Focus-MOT: Multi-target tracking detection algorithm with fine-grained feature extraction aggregation
Jia Hongyu1, Yang Wenwu2,, Zhang Lulu3
1 Dalian Maritime University, No.1 Linghai Road, Dalian, China
2 Dalian Maritime University, No.1 Linghai Road, Dalian, China
3 Dalian Maritime University, No.1 Linghai Road, Dalian, China
Email: yangwenwu@dlmu.edu.cn.
Abstract This work proposes a multi-target tracking and detection algorithm Focus-MOT based on feature refinement extraction fusion, t through the designed Field Enhancement Refinement Module and Information Aggregation Module, which effectively reduces the number of target ID switching.Jointly learns the Detector and Embedding model method becomes the mainstream of multi-target tracking and detection due to its fast detection speed, its Re-ID branch needs to use low-dimensional features and high-dimensional features to accommodate both large and small targets, however, its insufficient feature extraction leads to high ID_SW. Therefore this work aims to extract features of different levels for aggregation as a way to reduce the number of ID switching. The experimental results show a 2.7% improvement in MOTA and a 2300 times decrease in ID_SW relative to the results of the FairMOT algorithm on the MOT17 dataset.
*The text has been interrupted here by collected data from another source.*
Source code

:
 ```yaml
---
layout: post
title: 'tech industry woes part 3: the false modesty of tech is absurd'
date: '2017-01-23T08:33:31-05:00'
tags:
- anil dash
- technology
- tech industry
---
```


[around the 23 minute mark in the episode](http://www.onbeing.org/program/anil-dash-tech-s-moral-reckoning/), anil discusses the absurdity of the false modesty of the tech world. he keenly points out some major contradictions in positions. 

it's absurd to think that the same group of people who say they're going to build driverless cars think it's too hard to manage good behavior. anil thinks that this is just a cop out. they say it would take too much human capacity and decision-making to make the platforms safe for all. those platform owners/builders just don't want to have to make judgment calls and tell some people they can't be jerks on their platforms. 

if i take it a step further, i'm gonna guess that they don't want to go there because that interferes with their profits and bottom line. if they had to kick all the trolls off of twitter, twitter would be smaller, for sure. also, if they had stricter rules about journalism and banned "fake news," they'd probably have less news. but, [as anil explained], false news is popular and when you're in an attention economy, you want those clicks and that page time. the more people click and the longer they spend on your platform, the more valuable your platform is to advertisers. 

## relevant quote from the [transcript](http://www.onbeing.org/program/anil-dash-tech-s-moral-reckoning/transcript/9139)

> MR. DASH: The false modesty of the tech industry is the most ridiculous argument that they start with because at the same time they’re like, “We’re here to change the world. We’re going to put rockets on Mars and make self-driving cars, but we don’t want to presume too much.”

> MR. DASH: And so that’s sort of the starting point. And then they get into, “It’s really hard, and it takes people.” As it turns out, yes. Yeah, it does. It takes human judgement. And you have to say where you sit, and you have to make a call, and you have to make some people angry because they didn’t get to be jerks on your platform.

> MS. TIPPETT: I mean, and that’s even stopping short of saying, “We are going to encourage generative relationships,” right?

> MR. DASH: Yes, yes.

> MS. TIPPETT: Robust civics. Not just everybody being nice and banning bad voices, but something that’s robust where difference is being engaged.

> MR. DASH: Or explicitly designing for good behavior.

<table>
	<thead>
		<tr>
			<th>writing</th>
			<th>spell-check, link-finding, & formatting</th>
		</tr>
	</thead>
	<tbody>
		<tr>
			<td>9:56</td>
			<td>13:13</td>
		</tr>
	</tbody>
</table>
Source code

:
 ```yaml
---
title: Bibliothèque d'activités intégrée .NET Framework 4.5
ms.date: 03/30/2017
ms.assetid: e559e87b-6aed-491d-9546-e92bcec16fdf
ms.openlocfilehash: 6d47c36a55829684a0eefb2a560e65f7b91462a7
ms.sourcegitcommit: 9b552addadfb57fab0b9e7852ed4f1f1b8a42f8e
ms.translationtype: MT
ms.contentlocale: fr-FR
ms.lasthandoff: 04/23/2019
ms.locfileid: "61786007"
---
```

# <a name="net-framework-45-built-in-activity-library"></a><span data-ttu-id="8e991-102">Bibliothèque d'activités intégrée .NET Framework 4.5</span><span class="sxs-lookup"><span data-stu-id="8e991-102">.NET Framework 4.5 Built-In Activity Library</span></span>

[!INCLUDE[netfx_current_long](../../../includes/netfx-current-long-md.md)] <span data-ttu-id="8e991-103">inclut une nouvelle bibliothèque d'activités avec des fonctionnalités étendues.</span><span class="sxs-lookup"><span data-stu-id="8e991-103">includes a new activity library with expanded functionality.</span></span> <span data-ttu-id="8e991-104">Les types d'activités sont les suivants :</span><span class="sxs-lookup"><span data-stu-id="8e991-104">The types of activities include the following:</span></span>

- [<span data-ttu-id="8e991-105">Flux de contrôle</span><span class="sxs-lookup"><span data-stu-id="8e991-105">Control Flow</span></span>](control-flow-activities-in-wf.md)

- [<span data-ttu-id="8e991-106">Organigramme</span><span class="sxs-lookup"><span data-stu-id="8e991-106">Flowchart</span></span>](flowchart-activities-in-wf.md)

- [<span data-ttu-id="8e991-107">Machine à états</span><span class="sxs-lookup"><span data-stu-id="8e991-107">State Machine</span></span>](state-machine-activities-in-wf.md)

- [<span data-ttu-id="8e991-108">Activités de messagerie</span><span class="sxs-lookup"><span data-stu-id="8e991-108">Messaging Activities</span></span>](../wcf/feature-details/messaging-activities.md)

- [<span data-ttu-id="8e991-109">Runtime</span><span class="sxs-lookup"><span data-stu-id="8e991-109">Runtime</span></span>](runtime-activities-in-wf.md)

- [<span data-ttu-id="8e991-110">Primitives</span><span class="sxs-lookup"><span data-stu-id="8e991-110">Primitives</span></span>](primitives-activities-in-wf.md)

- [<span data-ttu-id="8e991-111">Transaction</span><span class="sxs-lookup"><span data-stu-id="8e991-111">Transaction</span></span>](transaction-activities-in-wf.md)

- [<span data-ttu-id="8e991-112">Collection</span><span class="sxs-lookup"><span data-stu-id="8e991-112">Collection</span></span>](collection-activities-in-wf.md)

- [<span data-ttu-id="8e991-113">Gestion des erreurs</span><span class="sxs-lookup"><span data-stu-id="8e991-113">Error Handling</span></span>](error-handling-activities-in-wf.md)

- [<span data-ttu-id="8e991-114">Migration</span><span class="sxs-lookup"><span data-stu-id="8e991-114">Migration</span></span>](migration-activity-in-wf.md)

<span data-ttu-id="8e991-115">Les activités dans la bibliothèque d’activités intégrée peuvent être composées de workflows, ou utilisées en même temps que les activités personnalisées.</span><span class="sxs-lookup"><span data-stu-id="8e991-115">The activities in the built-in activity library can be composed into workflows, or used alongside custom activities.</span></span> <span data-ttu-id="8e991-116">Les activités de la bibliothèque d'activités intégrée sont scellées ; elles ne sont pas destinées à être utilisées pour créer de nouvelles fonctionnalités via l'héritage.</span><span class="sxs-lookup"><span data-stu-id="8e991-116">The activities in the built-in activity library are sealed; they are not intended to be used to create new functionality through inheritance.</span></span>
Introduction: Deep learning based multi-target tracking and detection methods can be generally classified into Tracking-By-Detection (referred to as TBD paradigm) and Jointly learns the Detector and Embedding model (referred to as JDE paradigm).The TBD paradigm is represented by Faster R-CNN as the detector of Sort, DeepSort algorithm, MOTDT algorithm, etc. [1-3]. Since the TBD paradigm treats feature vector acquisition and target detection as two separate models and features are not shared, both parts require separate computation time, and the total time is the sum of both, resulting in a lot of time wastage. In contrast, the JDE paradigm uses a single network to fuse target detection and embedding learning, extracts Re-ID features while target detection, and reduces repeated computational inference by sharing features, thus improving the time efficiency of the model while maintaining the same accuracy as the TBD paradigm. For example, Fair-MOT and TADAM algorithms that improve the JDE paradigm [4-6].
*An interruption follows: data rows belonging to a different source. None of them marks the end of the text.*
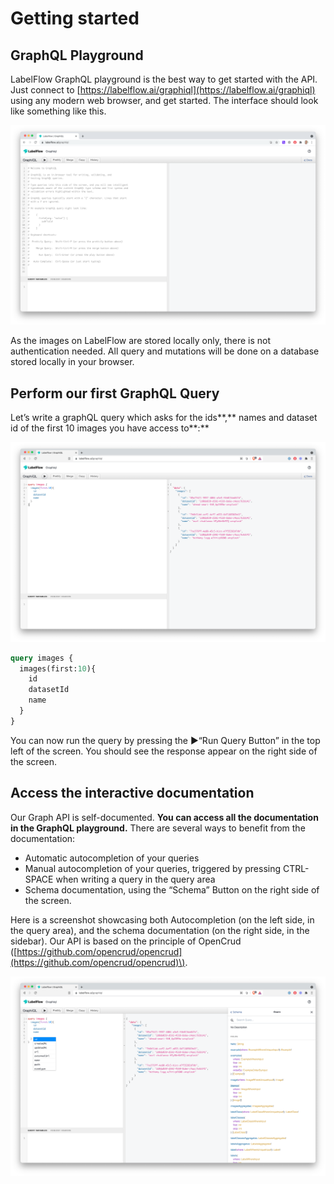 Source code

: # Getting started

## GraphQL Playground

LabelFlow GraphQL playground is the best way to get started with the API. Just connect to [https://labelflow.ai/graphiql](https://labelflow.ai/graphiql) using any modern web browser, and get started. The interface should look like something like this.

![](../.gitbook/assets/image%20%285%29.png)

As the images on LabelFlow are stored locally only, there is not authentication needed. All query and mutations will be done on a database stored locally in your browser.

## **Perform our first GraphQL Query**

Let’s write a graphQL query which asks for the ids**,** names and dataset id of the first 10 images you have access to**:**

![](../.gitbook/assets/image%20%284%29.png)

```graphql
query images {
  images(first:10){
    id
    datasetId
    name
  }
}
```

You can now run the query by pressing the ▶️“Run Query Button” in the top left of the screen. You should see the response appear on the right side of the screen.

## **Access the interactive documentation**

Our Graph API is self-documented. **You can access all the documentation in the GraphQL playground.** There are several ways to benefit from the documentation:

* Automatic autocompletion of your queries
* Manual autocompletion of your queries, triggered by pressing CTRL-SPACE when writing a query in the query area
* Schema documentation, using the “Schema” Button on the right side of the screen.

Here is a screenshot showcasing both Autocompletion \(on the left side, in the query area\), and the schema documentation \(on the right side, in the sidebar\). Our API is based on the principle of OpenCrud \([https://github.com/opencrud/opencrud](https://github.com/opencrud/opencrud)\).

![](../.gitbook/assets/image%20%286%29.png)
The JDE paradigm relies on the feature extraction of the backbone network for recognition tracking, and the degree of its extraction seriously affects the detection tracking accuracy.
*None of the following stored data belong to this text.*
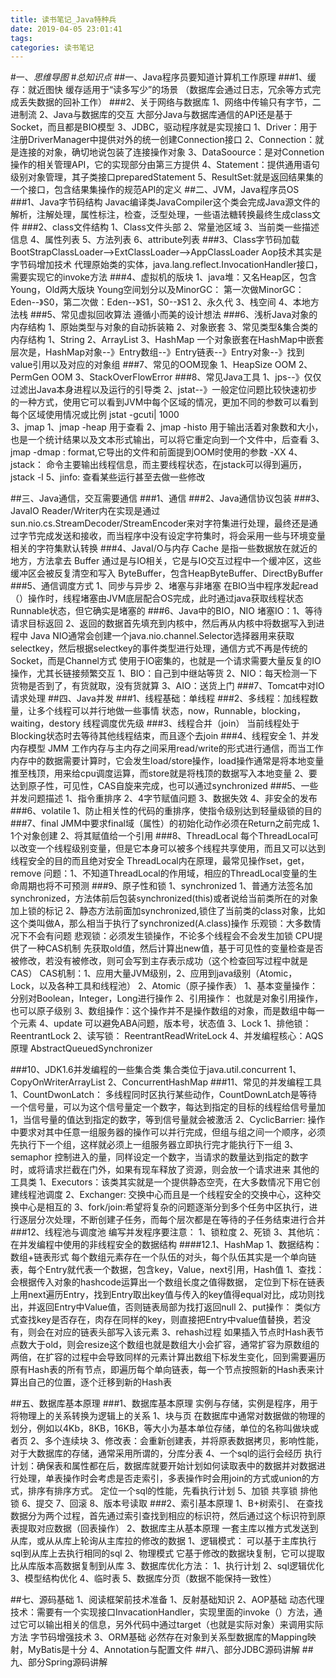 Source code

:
 ```yaml
---
title: 读书笔记_Java特种兵
date: 2019-04-05 23:01:41
tags:
categories: 读书笔记
---
```

#一、*思维导图*
#*总知识点*
##一、Java程序员要知道计算机工作原理
###1、缓存：就近图快
	缓存适用于“读多写少”的场景
	（数据库会通过日志，冗余等方式完成丢失数据的回补工作）
###2、关于网络与数据库
	1、网络中传输只有字节，二进制流
	2、Java与数据库的交互
		大部分Java与数据库通信的API还是基于Socket，而且都是BIO模型
	3、JDBC，驱动程序就是实现接口
		1、Driver：用于注册DriverManager中提供对外的统一创建Connection接口
		2、Connection：就是连接的对象，确切地说包装了连接操作对象
		3、DataSoource：是对Connetion操作的相关管理API，它的实现部分由第三方提供
		4、Statement：提供通用语句级别对象管理，其子类接口preparedStatement
		5、ResultSet:就是返回结果集的一个接口，包含结果集操作的规范API的定义
##二、JVM，Java程序员OS
###1、Java字节码结构
	Javac编译类JavaCompiler这个类会完成Java源文件的解析，注解处理，属性标注，检查，泛型处理，一些语法糖转换最终生成class文件
###2、class文件结构
	1、Class文件头部
	2、常量池区域
	3、当前类一些描述信息
	4、属性列表
	5、方法列表
	6、attribute列表
###3、Class字节码加载
	BootStrapClassLoader-->ExtClassLoader-->AppClassLoader
	Aop技术其实是字节码增加技术
	代理原始类的实体，java.lang.reflect.InvocationHandler接口，需要实现它的invoke方法
###4、虚拟机的版块
	1、java堆：又名Heap区，包含Young，Old两大版块
		Young空间划分以及MinorGC：
		第一次做MinorGC：Eden--》S0，第二次做：Eden--》S1，S0--》S1
	2、永久代
	3、栈空间
	4、本地方法栈
###5、常见虚拟回收算法
	遵循小而美的设计想法
###6、浅析Java对象的内存结构
	1、原始类型与对象的自动拆装箱
	2、对象嵌套
	3、常见类型&集合类的内存结构
		1、String
		2、ArrayList
		3、HashMap
		一个对象嵌套在HashMap中嵌套层次是，HashMap对象--》Entry数组--》Entry链表--》Entry对象--》找到value引用以及对应的对象组
###7、常见的OOM现象
	1、HeapSize OOM
	2、PermGen OOM
	3、StackOverFlowError
###8、常见Java工具
	1、jps--》仅仅过滤出Java本身进程以及运行的引导类
	2、jstat--》一般定位问题比较快速初步的一种方式，使用它可以看到JVM中每个区域的情况，更加不同的参数可以看到每个区域使用情况或比例
		jstat -gcuti|<pid> 1000 	
	3、jmap
		1、jmap -heap  <pid> 用于查看
		2、jmap -histo <pid> 用于输出活着对象数和大小，也是一个统计结果以及文本形式输出，可以将它重定向到一个文件中，后查看
		3、jmap -dmap : format,它导出的文件和前面提到OOM时使用的参数 -XX
		4、jstack： 命令主要输出线程信息，而主要线程状态，在jstack可以得到遍历，jstack -l <pid>
		5、jinfo: 查看某些运行甚至去做一些修改

##三、Java通信，交互需要通信
###1、通信
###2、Java通信协议包装
###3、JavaIO
	Reader/Writer内在实现是通过sun.nio.cs.StreamDecoder/StreamEncoder来对字符集进行处理，最终还是通过字节完成发送和接收，而当程序中没有设定字符集时，将会采用一些与环境变量相关的字符集默认转换
###4、JavaI/O与内存
	Cache 是指一些数据放在就近的地方，方法拿去
	Buffer 通过是与IO相关，它是与IO交互过程中一个缓冲区，这些缓冲区会被反复清空和写入
	ByteBuffer，包含HeapByteBuffer、DirectByBuffer
###5、通信调度方式
	1、同步与异步
	2、堵塞与非堵塞
	在BIO当中程序发起read（）操作时，线程堵塞由JVM底层配合OS完成，此时通过java获取线程状态Runnable状态，但它确实是堵塞的
###6、Java中的BIO，NIO
	堵塞IO：1、等待请求目标返回 2、返回的数据首先填充到内核中，然后再从内核中将数据写入到进程中
	Java NIO通常会创建一个java.nio.channel.Selector选择器用来获取selectkey，然后根据selectkey的事件类型进行处理，通信方式不再是传统的Socket，而是Channel方式
	使用于IO密集的，也就是一个请求需要大量反复的IO操作，尤其长链接频繁交互
	1、BIO：自己到中继站等货
	2、NIO：每天检测一下货物是否到了，有货就取，没有货就算
	3、AIO：送货上门
###7、Tomcat中对IO请求处理
##四、Java并发
###1、线程基础：单线程
###2、多线程：加线程数量，让多个线程可以并行地做一些事情
	状态，now，Runnable，blocking，waiting，destory
	线程调度优先级
###3、线程合并（join）
	当前线程处于Blocking状态时去等待其他线程结束，而且逐个去join
###4、线程安全
	1、并发内存模型 JMM
		工作内存与主内存之间采用read/write的形式进行通信，而当工作内存中的数据需要计算时，它会发生load/store操作，load操作通常是将本地变量推至栈顶，用来给cpu调度运算，而store就是将栈顶的数据写入本地变量
	2、要达到原子性，可见性，CAS自旋来完成，也可以通过synchronized
###5、一些并发问题描述
	1、指令重排序
	2、4字节赋值问题
	3、数据失效
	4、非安全的发布
###6、volatile
	1、防止相关性的代码的重排序，使指令级别达到轻量级锁的目的
###7、final
	JMM中要求final域（属性）的初始化动作必须在Return之前完成
	1、1个对象创建
	2、将其赋值给一个引用
###8、ThreadLocal
	每个ThreadLocal可以改变一个线程级别变量，但是它本身可以被多个线程共享使用，而且又可以达到线程安全的目的而且绝对安全
	ThreadLocal内在原理，最常见操作set，get，remove
	问题：1、不知道ThreadLocal的作用域，相应的ThreadLocal变量的生命周期也将不可预测
###9、原子性和锁
	1、synchronized
		1、普通方法签名加synchronized，方法体前后包装synchronized(this)或者说给当前类所在的对象加上锁的标记
		2、静态方法前面加synchronized,锁住了当前类的class对象，比如这个类叫做A，那么相当于执行了synchronized(A.class)操作
			乐观锁：大多数情况下不会有问题
			悲观锁：必须发生锁操作，不论多个线程会不会发生加锁
			CPU提供了一种CAS机制
				先获取old值，然后计算出new值，基于可见性的变量检查是否被修改，若没有被修改，则可会写到主存表示成功（这个检查回写过程中就是CAS）
			CAS机制：1、应用大量JVM级别，2、应用到java级别（Atomic，Lock，以及各种工具和线程池）
	2、Atomic（原子操作表）
		1、基本变量操作：分别对Boolean，Integer，Long进行操作
		2、引用操作： 也就是对象引用操作，也可以原子级别
		3、数组操作：这个操作并不是操作数组的对象，而是数组中每一个元素
		4、update
		可以避免ABA问题，版本号，状态值
	3、Lock
		1、排他锁：ReentrantLock
		2、读写锁： ReentrantReadWriteLock
	4、并发编程核心：AQS原理
		AbstractQueuedSynchronizer

###10、JDK1.6并发编程的一些集合类
	集合类位于java.util.concurrent
	1、CopyOnWriterArrayList
	2、ConcurrentHashMap
###11、常见的并发编程工具
	1、CountDwonLatch：
		多线程同时区执行某些动作，CountDownLatch是等待一个信号量，可以为这个信号量定一个数字，每达到指定的目标的线程给信号量加1，当信号量的值达到指定的数字，等到信号量就会被激活
	2、CyclicBarrier:
		操作中要求对其中任意一组服务器的操作可以并行完成，但组与组之间一个顺序，必须先执行下一个组，这样就必须上一组服务器立即执行完才能执行下一组
	3、semaphor
		控制进入的量，同样设定一个数字，当请求的数量达到指定的数字时，或将请求拦截在门外，如果有现车释放了资源，则会放一个请求进来
	其他的工具类
	1、Executors：该类其实就是一个提供静态空壳，在大多数情况下用它创建线程池调度
	2、Exchanger: 交换中心而且是一个线程安全的交换中心，这种交换中心是相互的
	3、fork/join:希望将复杂的问题逐渐分到多个任务中区执行，进行逐层分次处理，不断创建子任务，而每个层次都是在等待的子任务结束进行合并
###12、线程池与调度池
	编写并发程序要注意：
		1、锁粒度
		2、死锁
		3、其他坑：在并发编程中使用的非线程安全的数据结构
####12.1、HashMap
	1、数据结构：数组+链表形式
		每个数组元素存在一个队伍的对头，每个队伍其实是一个单向链表，每个Entry就代表一个数据，包含key，Value，next引用，Hash值
		1、查找：
				会根据传入对象的hashcode运算出一个数组长度之值得数据， 定位到下标在链表上用next遍历Entry，找到Entry取出key值与传入的key值得equal对比，成功则找出，并返回Entry中Value值，否则链表局部为找打返回null
		2、put操作：
				类似方式查找key是否存在，肉存在同样的key，则直接把Entry中value值替换，若没有，则会在对应的链表头部写入该元素
		3、rehash过程
				如果插入节点时Hash表节点数大于old，则会resize这个数组也就是数组大小会扩容，通常扩容为原数组的两倍，在扩容的过程中会导致同样的元素计算出数组下标发生变化，回到需要遍历原有Hash表的所有节点，即遍历每个单向链表，每一个节点按照新的Hash表来计算出自己的位置，逐个迁移到新的Hash表

##五、数据库基本原理
###1、数据库基本原理
	实例与存储，实例是程序，用于将物理上的关系转换为逻辑上的关系
	1、块与页
		在数据库中通常对数据做的物理的划分，例如以4Kb，8KB，16KB，等大小为基本单位存储，单位的名称叫做块或者页
	2、多个连续块
	3、修改表：会重新创建表，并将原表数据拷贝，影响性能，对于大数据库的存储，通常采用所谓的，分库分表
	4、一个sql的运行会经历
		执行计划：确保表和属性都在后，数据库就要开始计划如何读取表中的数据并对数据进行处理，单表操作时会考虑是否走索引，多表操作时会用join的方式或union的方式，排序有排序方式。
		定位一个sql的性能，先看执行计划
	5、加锁
		共享锁
		排他锁
	6、提交
	7、回滚
	8、版本号读取
###2、索引基本原理
	1、B+树索引、
		在查找数据分为两个过程，首先通过索引查找到相应的标识符，然后通过这个标识符到原表提取对应数据（回表操作）
	2、数据库主从基本原理
		一套主库以推方式发送到从库，或从从库上轮询从主库拉的修改的数据
		1、逻辑模式：
			可以基于主库执行sql到从库上去执行相同的sql
		2、物理模式
			它基于修改的数据块复制，它可以提取比从库版本高数据复制到从库
	3、数据库优化方法：
		1、执行计划
		2、sql逻辑优化
		3、模型结构优化
		4、临时表
		5、数据库分页（数据不能保持一致性）

##七、源码基础
	1、阅读框架前技术准备
		1、反射基础知识
		2、AOP基础
			动态代理技术：需要有一个实现接口InvacationHandler，实现里面的invoke（）方法，通过它可以输出相关的信息，另外代码中通过target（也就是实际对象）来调用实际方法
			字节码增强技术
		3、ORM基础
			必然存在对象到关系型数据库的Mapping映射，MyBatis是十分
		4、Annotation与配置文件
##八、部分JDBC源码讲解
##九、部分Spring源码讲解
Focus-MOT improves the feature extraction and fusion strategy under the single network multitasking model, and adopts the JDE paradigm to design the Field Enhancement Refinement Module and Information Aggregation Module, aiming at extracting features of different levels for aggregation through the backbone network. in order to reduce the number of ID exchanges and pursue a balanced progress between detection speed and accuracy.